Objection: “You can’t save humanity while boiling the oceans with crypto mining.”

Response: That’s old technology. This uses modern, energy-efficient Proof-of-Stake systems, which consume 99.9% less energy than early Proof-of-Work blockchains. Saving global health includes planetary health.

“Billionaires Will Seize Control”

Objection: “A few billionaires could buy all the bonds and control everything.”

Response: The system uses voting mechanisms to prevent this. Quadratic voting makes each additional vote progressively more expensive, making single-entity domination impossible. Plus identity-based voting power based on reputation and participation, not just capital. The goal is governance by active participants, not just the wealthiest.

“Why Not Just Use Philanthropy?”

Objection: “If this matters, why not raise money from donors instead of complicated bonds?”

Response: Philanthropy is zero-sum. A massive campaign for this would cannibalize donations from thousands of vital health charities already doing critical work. The goal isn’t reshuffling a small pot of charitable giving; it’s tapping the multi-trillion dollar stream of wasted government spending. This permanently shifts global capital allocation from destruction to creation.

“How Do You Prevent Waste?”

Objection: “How do you ensure money helps patients instead of funding bureaucracy?”

Response: The decentralized framework for drug assessment model is 80× more efficient. Pragmatic trials cost $500 per patient versus $41,000 in traditional trials.

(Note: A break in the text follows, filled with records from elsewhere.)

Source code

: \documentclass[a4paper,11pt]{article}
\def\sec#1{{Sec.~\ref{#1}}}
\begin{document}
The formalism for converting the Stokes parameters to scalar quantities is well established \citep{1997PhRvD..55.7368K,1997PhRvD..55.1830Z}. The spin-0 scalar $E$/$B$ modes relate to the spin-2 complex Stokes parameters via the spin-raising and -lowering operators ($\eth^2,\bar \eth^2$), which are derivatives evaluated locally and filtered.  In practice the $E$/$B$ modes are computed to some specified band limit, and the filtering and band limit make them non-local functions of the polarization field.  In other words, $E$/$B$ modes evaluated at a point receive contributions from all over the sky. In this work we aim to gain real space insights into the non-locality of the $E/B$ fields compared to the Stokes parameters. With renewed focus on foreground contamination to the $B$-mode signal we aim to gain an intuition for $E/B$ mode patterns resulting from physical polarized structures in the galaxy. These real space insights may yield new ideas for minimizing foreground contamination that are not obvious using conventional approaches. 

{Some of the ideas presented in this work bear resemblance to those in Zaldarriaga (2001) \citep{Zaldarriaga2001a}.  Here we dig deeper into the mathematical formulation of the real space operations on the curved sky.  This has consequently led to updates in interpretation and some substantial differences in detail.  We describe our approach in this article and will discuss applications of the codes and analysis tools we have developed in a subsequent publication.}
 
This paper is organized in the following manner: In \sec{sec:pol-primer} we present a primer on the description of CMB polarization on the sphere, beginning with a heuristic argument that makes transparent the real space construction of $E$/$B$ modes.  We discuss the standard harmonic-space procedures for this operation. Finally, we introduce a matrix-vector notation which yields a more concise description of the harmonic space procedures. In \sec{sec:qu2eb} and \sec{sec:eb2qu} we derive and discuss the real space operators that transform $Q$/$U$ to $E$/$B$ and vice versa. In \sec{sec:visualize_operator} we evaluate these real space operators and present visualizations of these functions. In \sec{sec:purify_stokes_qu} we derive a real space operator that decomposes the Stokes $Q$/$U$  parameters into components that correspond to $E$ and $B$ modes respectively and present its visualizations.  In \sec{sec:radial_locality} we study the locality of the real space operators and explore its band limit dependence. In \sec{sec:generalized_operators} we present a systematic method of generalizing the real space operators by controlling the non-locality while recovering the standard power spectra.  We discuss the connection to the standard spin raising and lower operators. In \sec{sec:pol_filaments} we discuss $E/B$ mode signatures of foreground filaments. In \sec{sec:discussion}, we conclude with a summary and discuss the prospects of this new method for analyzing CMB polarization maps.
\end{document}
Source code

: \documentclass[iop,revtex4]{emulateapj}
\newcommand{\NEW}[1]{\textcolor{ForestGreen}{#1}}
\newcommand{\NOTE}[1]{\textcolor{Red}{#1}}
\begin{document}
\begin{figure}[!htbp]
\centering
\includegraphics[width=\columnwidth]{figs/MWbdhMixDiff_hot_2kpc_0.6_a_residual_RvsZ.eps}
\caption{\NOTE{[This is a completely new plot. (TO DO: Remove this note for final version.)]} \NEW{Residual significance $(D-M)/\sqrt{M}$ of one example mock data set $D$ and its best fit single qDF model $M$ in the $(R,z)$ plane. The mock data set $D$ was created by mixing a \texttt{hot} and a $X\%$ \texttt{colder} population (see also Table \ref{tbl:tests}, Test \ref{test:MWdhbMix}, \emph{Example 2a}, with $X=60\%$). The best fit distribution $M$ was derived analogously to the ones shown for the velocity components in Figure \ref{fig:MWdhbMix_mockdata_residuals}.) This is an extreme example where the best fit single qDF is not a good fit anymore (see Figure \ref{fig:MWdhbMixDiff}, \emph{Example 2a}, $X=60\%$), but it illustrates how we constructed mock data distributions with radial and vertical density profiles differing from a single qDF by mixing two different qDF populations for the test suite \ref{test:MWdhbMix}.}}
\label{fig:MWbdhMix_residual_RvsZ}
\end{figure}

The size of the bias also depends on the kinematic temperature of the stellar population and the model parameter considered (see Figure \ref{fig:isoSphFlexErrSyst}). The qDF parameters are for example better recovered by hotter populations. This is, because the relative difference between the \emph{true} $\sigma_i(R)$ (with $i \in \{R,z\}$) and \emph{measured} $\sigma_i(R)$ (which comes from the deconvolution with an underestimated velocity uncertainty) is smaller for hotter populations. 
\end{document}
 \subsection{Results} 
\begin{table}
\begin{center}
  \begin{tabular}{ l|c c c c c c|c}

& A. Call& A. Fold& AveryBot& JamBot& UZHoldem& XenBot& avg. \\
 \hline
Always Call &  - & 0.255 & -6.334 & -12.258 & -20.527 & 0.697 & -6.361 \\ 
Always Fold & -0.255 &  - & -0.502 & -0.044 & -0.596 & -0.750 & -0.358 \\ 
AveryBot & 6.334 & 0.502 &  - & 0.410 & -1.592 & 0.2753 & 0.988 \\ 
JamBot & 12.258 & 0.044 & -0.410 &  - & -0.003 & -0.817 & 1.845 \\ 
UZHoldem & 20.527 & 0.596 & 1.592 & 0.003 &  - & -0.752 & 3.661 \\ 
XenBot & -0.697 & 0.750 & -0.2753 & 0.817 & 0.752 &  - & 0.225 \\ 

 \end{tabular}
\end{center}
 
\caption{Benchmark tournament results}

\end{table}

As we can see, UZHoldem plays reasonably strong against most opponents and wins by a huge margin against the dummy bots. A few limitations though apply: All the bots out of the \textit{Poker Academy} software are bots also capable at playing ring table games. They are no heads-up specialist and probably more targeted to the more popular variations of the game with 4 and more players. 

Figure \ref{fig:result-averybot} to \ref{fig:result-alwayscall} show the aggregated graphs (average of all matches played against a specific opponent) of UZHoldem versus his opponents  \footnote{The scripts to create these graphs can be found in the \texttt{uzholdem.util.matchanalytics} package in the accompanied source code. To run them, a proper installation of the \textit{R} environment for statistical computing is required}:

The NIH’s RECOVER initiative spent $1.6B for zero completed trials in 4 years. With that budget, this model could run 2,800 trials for 2.8 million patients. Evidence is overwhelming.

“Why Not Just Increase Health Funding?”

Objection: “Why cut military spending? Just allocate more money to health research.”

Response: It’s about reallocating finite resources, not printing money. The world’s top scientists, engineers, and manufacturing capacity are limited. A direct, treaty-bound reallocation forces a real shift. Cutting 1% from military budgets doesn’t just move dollars; it frees physicists and data scientists from building weapons to curing Alzheimer’s.

“What About Defense Industry Jobs?”

Objection: “This will destroy millions of defense industry jobs.”

Response: This redirects waste into a new job creation engine. The US contribution is less than 0.5% of trillions the Pentagon can’t account for. That wasted money creates medical jobs instead. Engineers building guidance systems can build next-generation medical imaging devices. This is a net job creator.

“This Disrespects Soldiers”

Objection: “This plan is anti-military and disrespects troops who protect us.”

Response: This supports soldiers by attacking budgetary waste that fails them. When trillions are unaccounted for, that’s money not buying better equipment or support for troops. This redirects a fraction of that waste to protect soldiers and their families from threats far more likely to harm them: pandemics and chronic disease.

“This Violates Election Law”

Objection: “Foreign nationals funding US elections is illegal, and your bonds sound like securities.”

Response: Hire good lawyers. Keep everything separate.

  • Separate legal entities in each country with zero coordination on political spending
  • Utility token structures with proper exemptions (Reg S, Reg A+)
  • No shared systems, staff, or communication between entities involved in political action

Solved legal challenge.

“What If Major Powers Sabotage It?”

Objection: “What stops Russia or China from sabotaging the system?”

Response: Start with friendly nations (US/EU cover 55% of spending). Holdouts like Russia (<10% share) can’t derail the math. The alternative is unchecked geopolitics, risking nuclear winter killing 5+ billion people. Even partial adoption is better.

Conclusion

Every objection has an answer.

Current system: 55 million deaths yearly from treatable causes.

Proposed solution: Works. Requires your participation.

Three premises: - Not dying is good - War makes people die - Clinical trials make people not die

Conclusion: Move money from the “die” column to the “not die” column.

The math is simple. The choice is yours.